Theme 1—Marks of Distinction: CMD as a Linguistic Revolution CMD is often framed in popular discourse through the coining of labels such as 'netlingo,' 'weblish,' 'netspeak' and so on (Thurlow, 2001). As a rhetorical strategy, these neologistic naming practices work in part to establish CMD as somehow unique or distinctive from standard English, as a fully-fledged or 'new' language (Extracts 3 & 4). In keeping with this strategy, at least nine articles in the current corpus set the tone by explicitly depicting the emergence of CMD as a form of linguistic 'revolution,' implying a decisive and dramatic break with conventional practice (Extract 5, also Extract 13).
A language all of its own. {3: 22, headline}
By itself, this metaphoric framing of CMD might be passed off as journalistic license; however, the combination of a series of rhetorical devices establishes this as a more dominant theme. Regardless of whether CMD was explicitly labeled revolutionary, a similar rhetoric of uniqueness and distinctiveness was evident throughout. For example, from across the corpus reference was made to: a text messaging movement; a shorthand language; a nouveau form of communication; a lexicon for electronic communication; a virtual new written language; a new language; a language of its own; a hybrid language; a whole new language; a separate, private language; a language revolution; new truncated language; a new dialect; text messaging lingo; hottest new language; telegraphic shorthand; electronic lingo; a language all of its own; a lingua franca; the lingo of generation text; lingo; technobabble; weblish; textese; NetLingo; an abbreviated language; a second language; new argot; new idiom; mysterious lexicon; a truncated language; digital dialogue; webbish; new language of smileys and abbreviations; new shorthand language; high-tech lingo; a new language called 'globespeak;' a new written language; text-messaging lingo; a new abbreviated language; slanguage; a sub-language. In many of these cases, the added use of the indefinite article in phrases like 'a new language' as opposed to 'new language' further reiterates the implication of a distinctive variety (see also Extracts 3 & 4 above).3 Distinction through Equivalence Claims to the extent and distinctiveness of CMD were also made through more subtle rhetorical means, in particular by establishing 'relations of equivalence' (Fairclough, 2003; p. 87 et seq.) between CMD and 'proper' or standard languages. For example, references to bilingualism or the notions of translation and/or fluency were not uncommon (Extracts 6 & 7). By the same token, talk about the diffusion of CMD into mainstream usage, its codification into dictionaries, and other forms of official recognition or acceptance all served to create an image of CMD as a new, distinctive variety with the status and material substance of a language (Extracts 8-10).

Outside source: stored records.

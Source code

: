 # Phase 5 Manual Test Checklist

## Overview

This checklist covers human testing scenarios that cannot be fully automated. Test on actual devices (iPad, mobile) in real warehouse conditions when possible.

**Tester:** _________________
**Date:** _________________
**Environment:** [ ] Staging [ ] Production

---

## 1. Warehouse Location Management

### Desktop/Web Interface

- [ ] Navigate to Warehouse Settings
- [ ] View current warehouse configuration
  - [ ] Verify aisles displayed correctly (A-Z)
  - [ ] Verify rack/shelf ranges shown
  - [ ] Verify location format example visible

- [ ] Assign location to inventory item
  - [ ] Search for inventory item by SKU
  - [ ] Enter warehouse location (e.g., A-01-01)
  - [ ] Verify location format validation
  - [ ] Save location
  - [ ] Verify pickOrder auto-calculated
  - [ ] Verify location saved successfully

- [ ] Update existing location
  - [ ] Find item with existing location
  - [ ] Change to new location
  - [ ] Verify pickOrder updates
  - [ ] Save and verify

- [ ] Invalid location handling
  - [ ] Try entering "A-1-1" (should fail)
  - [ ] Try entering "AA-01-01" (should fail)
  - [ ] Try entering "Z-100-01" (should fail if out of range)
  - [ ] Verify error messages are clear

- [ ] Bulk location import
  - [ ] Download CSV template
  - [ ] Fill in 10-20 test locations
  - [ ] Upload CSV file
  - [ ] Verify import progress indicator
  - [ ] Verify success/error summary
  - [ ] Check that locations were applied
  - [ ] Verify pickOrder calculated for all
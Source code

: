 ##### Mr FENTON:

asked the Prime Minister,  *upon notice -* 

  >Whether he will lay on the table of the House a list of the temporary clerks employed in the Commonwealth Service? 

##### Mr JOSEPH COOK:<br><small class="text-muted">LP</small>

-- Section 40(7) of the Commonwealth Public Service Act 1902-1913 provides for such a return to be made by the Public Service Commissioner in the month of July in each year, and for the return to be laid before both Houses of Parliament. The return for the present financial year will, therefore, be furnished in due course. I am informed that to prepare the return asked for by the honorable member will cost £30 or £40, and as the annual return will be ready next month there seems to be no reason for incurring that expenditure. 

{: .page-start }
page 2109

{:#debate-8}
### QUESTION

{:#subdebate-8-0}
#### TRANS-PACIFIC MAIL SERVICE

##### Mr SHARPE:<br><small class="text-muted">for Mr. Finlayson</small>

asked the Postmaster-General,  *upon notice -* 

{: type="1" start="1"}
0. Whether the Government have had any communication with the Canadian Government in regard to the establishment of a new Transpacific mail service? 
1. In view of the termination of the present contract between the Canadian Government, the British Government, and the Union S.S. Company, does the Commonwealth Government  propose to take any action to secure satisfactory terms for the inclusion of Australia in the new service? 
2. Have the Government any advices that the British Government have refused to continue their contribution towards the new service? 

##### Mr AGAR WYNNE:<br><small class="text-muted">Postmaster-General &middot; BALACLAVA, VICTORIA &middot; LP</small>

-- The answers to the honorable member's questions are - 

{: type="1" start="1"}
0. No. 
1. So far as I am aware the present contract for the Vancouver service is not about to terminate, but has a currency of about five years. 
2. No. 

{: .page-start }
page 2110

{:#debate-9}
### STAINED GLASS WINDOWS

Together with the broader theme of 'revolution,' these relations of equivalence serve to exaggerate further the nature and extent of CMD. Privileged Voices of Commerce Perhaps not surprisingly, heightened claims for the ubiquity and spread of CMD were often a feature of direct quotes from, or the implied reported speech of, people in the telecommunications industry. These are people for whom there is a clear vested, economic interest in promoting the novelty and uptake of new communication technologies (cf. Silver & Garland, 2003). Once again, statements were framed by an exaggerated sense of CMD being markedly different from standard linguistic practice (e.g., in the extracts which follow: 'unique,' 'revolution,' 'new language'), improbable claims for its novelty (Extract 14), or forecasts for its impact (Extract 15).
"They have their own language. It's unique." {11: 13, vice-president of Radio Shack Canada}
Although many articles were supplemented by mitigating commentary from scholars and also from everyday user-communicators themselves, commercial sources constituted a dominant voice across the corpus as a whole. This complicity between journalism and big business accounts for some of the over-eager, 'revolutionary' framing of CMD; in turn, these dramatic characterizations of CMD also reinscribe popular misconceptions about the acute (rather than chronic) nature of both technological change and language change. This particular metadiscourse is also premised on a common folk-linguistic misunderstanding about the inevitable hybridity of language varieties and the irregular trajectory of language change (Bauer & Trudgill, 1998). Theme 2—Statistical Panic: The Rise and Spread of CMD One key rhetorical resource through which the prevalence of CMD was made vivid was the use of numerous, superlative numerical citations that appeared throughout the corpus.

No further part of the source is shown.